The Jewish Diaspora (the scattering of Jews far and wide), had a critical impact on the history of Christianity. Gonzalez writes, “…for it was one of the main avenues through which the new faith expanded throughout the Roman Empire” (4). In addition, the Diaspora played a large role in the Greek translation of the Old Testament. Diaspora has also been used to characterize the flourishing Jewish community that lived in Alexandria shortly before the rise of Christianity. Trade flourished during the early centuries of the Christian church. This factor brought the story of redemption to new regions; but through traveling traders, slaves, and others, more than through missionaries or preachers. With this wide dispersal, syncretism crept into the Christian church, beginning with Constantine (AD 280-337) and others like him who practiced pagan rites while also attending Christian services.

Constantine’s dubious claim of conversion to Christianity notwithstanding, he provided the church with his “legal blessing,” while continuing to embrace paganism. Jews and Christians stood firm in their faith, which garnered the reputation of unbending fanatics. When the early Christians refused to light incense to the Roman gods, or to the emperor, they did so as a testament to their faith in Christ alone. Because Christians throughout the Roman Empire stayed home rather than participate in “societal” activities and street fairs which typically involved in festivals honoring the gods, Roman authorities condemned Christians as disloyal and seditious. This is one of the many reasons that Christians were persecuted, tortured, and executed by Roman authorities.

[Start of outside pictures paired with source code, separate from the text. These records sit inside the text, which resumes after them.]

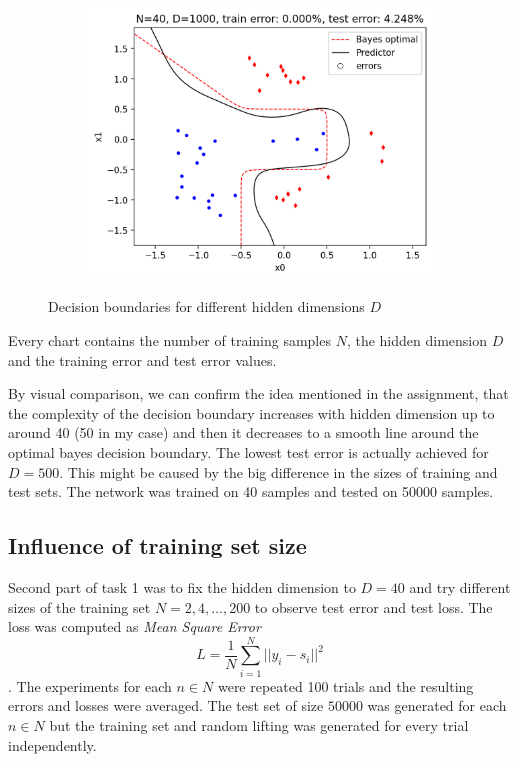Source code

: \documentclass[a4paper,11pt]{article}
\begin{document}
\begin{figure}[ht]
\begin{subfigure}[b]{0.3\textwidth}
        \includegraphics[width=\textwidth]{../boundary/1000.png}
    \end{subfigure}
    \caption{Decision boundaries for different hidden dimensions $D$}
\end{figure}

Every chart contains the number of training samples $N$, the hidden dimension $D$ and the training error and test error values.

By visual comparison, we can confirm the idea mentioned in the assignment, that the complexity of the decision boundary increases with hidden dimension up to around 40 (50 in my case) and then it decreases to a smooth line around the optimal bayes decision boundary.
The lowest test error is actually achieved for $D=500$.
This might be caused by the big difference in the sizes of training and test sets.
The network was trained on 40 samples and tested on 50000 samples.

\subsection{Influence of training set size}
Second part of task 1 was to fix the hidden dimension to $D=40$ and try different sizes of the training set $N=2,4,\dots,200$ to observe test error and test loss.
The loss was computed as \textit{Mean Square Error}
\[
    L = \frac{1}{N}\sum_{i=1}^{N}||y_i - s_i||^2
\].
The experiments for each $n \in N$ were repeated 100 trials and the resulting errors and losses were averaged.
The test set of size $50000$ was generated for each $n \in N$ but the training set and random lifting was generated for every trial independently.
\end{document}
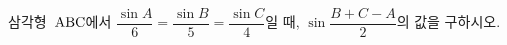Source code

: 삼각형~$\pt{ABC}$에서 $\dfrac{\sin A}{6}=\dfrac{\sin B}{5}=\dfrac{\sin C}{4}$일 때, $\sin\dfrac{B+C-A}{2}$의 값을 구하시오.
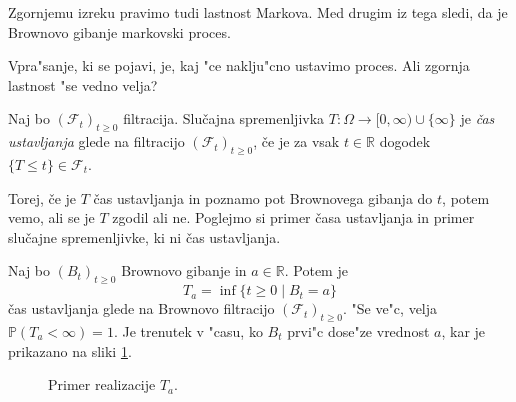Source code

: \documentclass[twoside,11pt]{article}
\begin{document}
\begin{opomba}
    Zgornjemu izreku pravimo tudi lastnost Markova. Med drugim iz tega sledi, da je Brownovo gibanje markovski proces.
\end{opomba}

Vpra"sanje, ki se pojavi, je, kaj "ce naklju"cno ustavimo proces. Ali zgornja lastnost "se vedno velja?

%

\begin{definicija}
    Naj bo $(\mathcal{F}_t)_{t\geq0}$ filtracija. Slučajna spremenljivka $T: \Omega \rightarrow [0, \infty)\cup \{\infty\}$ 
    je \textit{čas ustavljanja} glede na filtracijo $(\mathcal{F}_t)_{t\geq0}$, če je za vsak $t \in \mathbb{R}$ dogodek $\{T \leq t\} \in \mathcal{F}_t$.
\end{definicija}

Torej, če je $T$ čas ustavljanja in poznamo pot Brownovega gibanja do $t$, potem vemo, 
ali se je $T$  zgodil ali ne. Poglejmo si primer časa ustavljanja in primer slučajne spremenljivke, 
ki ni čas ustavljanja.

\pagebreak
\begin{primer}
    Naj bo $(B_t)_{t\geq0}$ Brownovo gibanje in $a \in \mathbb{R}$. Potem je
    $$
        T_a = \inf\{t \geq 0 \mid B_t = a\}
    $$
    čas ustavljanja glede na Brownovo filtracijo $(\mathcal{F}_t)_{t\geq0}$. "Se ve"c, velja $\mathbb{P}(T_a < \infty) = 1$.
    Je trenutek v "casu, ko $B_t$ prvi"c dose"ze vrednost $a$,  kar je prikazano na sliki \ref{fig:slika3}.
    \label{ex:CasUst}
\end{primer}

\begin{figure}[h]
    \centering
    \caption{Primer realizacije $T_a$.}
    \label{fig:slika3}
\end{figure}
\end{document}
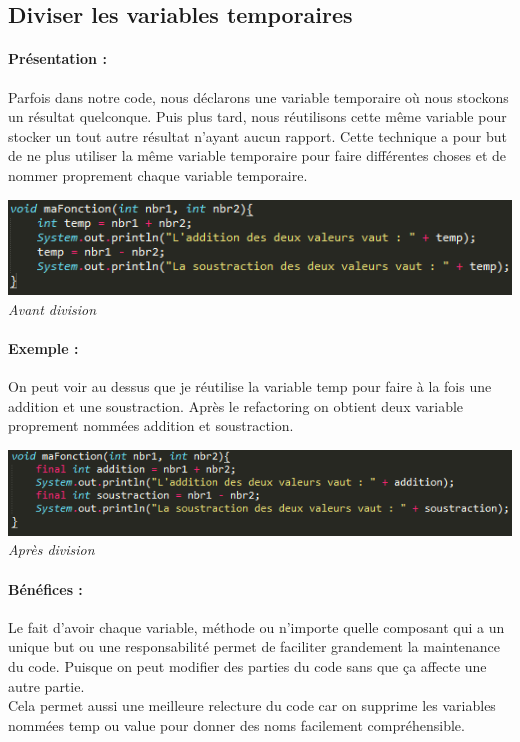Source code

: \documentclass[a4paper,twoside,12pt,openright]{report}
\begin{document}
\newpage

\subsection{Diviser les variables temporaires}
\paragraph{Présentation :}
Parfois dans notre code, nous déclarons une variable temporaire où nous stockons un résultat quelconque. Puis plus tard, nous réutilisons cette même variable pour stocker un tout autre résultat n'ayant aucun rapport.
Cette technique a pour but de ne plus utiliser la même variable temporaire pour faire différentes choses et de nommer proprement chaque variable temporaire.

\begin{center}
\includegraphics[scale=1]{Image/Diviser_Temp.png}\\
\itshape{Avant division}
\end{center}

\paragraph{Exemple :}
On peut voir au dessus que je réutilise la variable temp pour faire à la fois une addition et une soustraction. Après le refactoring on obtient deux variable proprement nommées addition et soustraction.

\begin{center}
\includegraphics[scale=1]{Image/Diviser_Temp2.png}\\
\itshape{Après division}
\end{center}

\paragraph{Bénéfices :}
Le fait d'avoir chaque variable, méthode ou n'importe quelle composant qui a un unique but ou une responsabilité permet de faciliter grandement la maintenance du code. Puisque on peut modifier des parties du code sans que ça affecte une autre partie.\\
Cela permet aussi une meilleure relecture du code car on supprime les variables nommées temp ou value pour donner des noms facilement compréhensible.\\
\end{document}
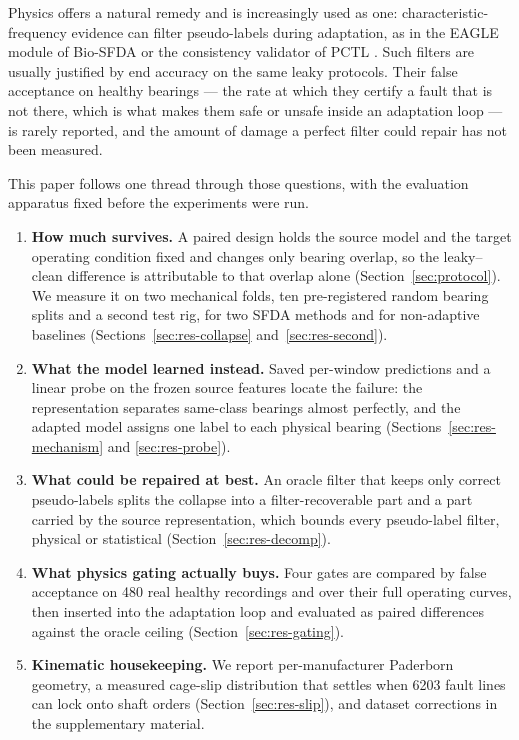 Physics offers a natural remedy and is increasingly used as one: characteristic-frequency evidence can filter pseudo-labels
during adaptation, as in the EAGLE module of Bio-SFDA \cite{yoon2026biosfda} or the consistency validator of PCTL
\cite{pctl2026}. Such filters are usually justified by end accuracy on the same leaky protocols. Their false acceptance on
healthy bearings --- the rate at which they certify a fault that is not there, which is what makes them safe or unsafe inside
an adaptation loop --- is rarely reported, and the amount of damage a perfect filter could repair has not been measured.

This paper follows one thread through those questions, with the evaluation apparatus fixed before the experiments were run.

\begin{enumerate}
  \item \textbf{How much survives.} A paired design holds the source model and the target operating condition fixed and
        changes only bearing overlap, so the leaky--clean difference is attributable to that overlap alone
        (Section~\ref{sec:protocol}). We measure it on two mechanical folds, ten pre-registered random bearing splits and a
        second test rig, for two SFDA methods and for non-adaptive baselines (Sections~\ref{sec:res-collapse}
        and~\ref{sec:res-second}).
  \item \textbf{What the model learned instead.} Saved per-window predictions and a linear probe on the frozen source
        features locate the failure: the representation separates same-class bearings almost perfectly, and the adapted
        model assigns one label to each physical bearing (Sections~\ref{sec:res-mechanism} and \ref{sec:res-probe}).
  \item \textbf{What could be repaired at best.} An oracle filter that keeps only correct pseudo-labels splits the collapse
        into a filter-recoverable part and a part carried by the source representation, which bounds every pseudo-label
        filter, physical or statistical (Section~\ref{sec:res-decomp}).
  \item \textbf{What physics gating actually buys.} Four gates are compared by false acceptance on 480 real healthy
        recordings and over their full operating curves, then inserted into the adaptation loop and evaluated as paired
        differences against the oracle ceiling (Section~\ref{sec:res-gating}).
  \item \textbf{Kinematic housekeeping.} We report per-manufacturer Paderborn geometry, a measured cage-slip distribution
        that settles when 6203 fault lines can lock onto shaft orders (Section~\ref{sec:res-slip}), and dataset corrections
        in the supplementary material.
\end{enumerate}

Other key factors impacted the early Christian church during the first three centuries. For example, as soon as the Christian message started reaching the Gentiles, it came under attack from individuals who wanted to alter or nullify it. Gnosticism began to infiltrate the Christian church: a prominent heretical movement of the 2nd-century Christian Church, partly of pre-Christian origin, which believed the world was created and ruled by a lesser divinity, the demiurge, and that Christ was an emissary of the remote supreme divine being, esoteric knowledge (gnosis). It would take the church nearly 100 years to rid itself of Gnosticism. These developments led to emergence of early Christian apologists, such as Justin the Martyr and Augustine of Hippo. Apologetics has survived into the twenty-first century. The church responded specifically to heresy and accusations by establishing canon, creed, and apostolic succession. At times, it was necessary to convene a synod to decide issues of doctrine and administration.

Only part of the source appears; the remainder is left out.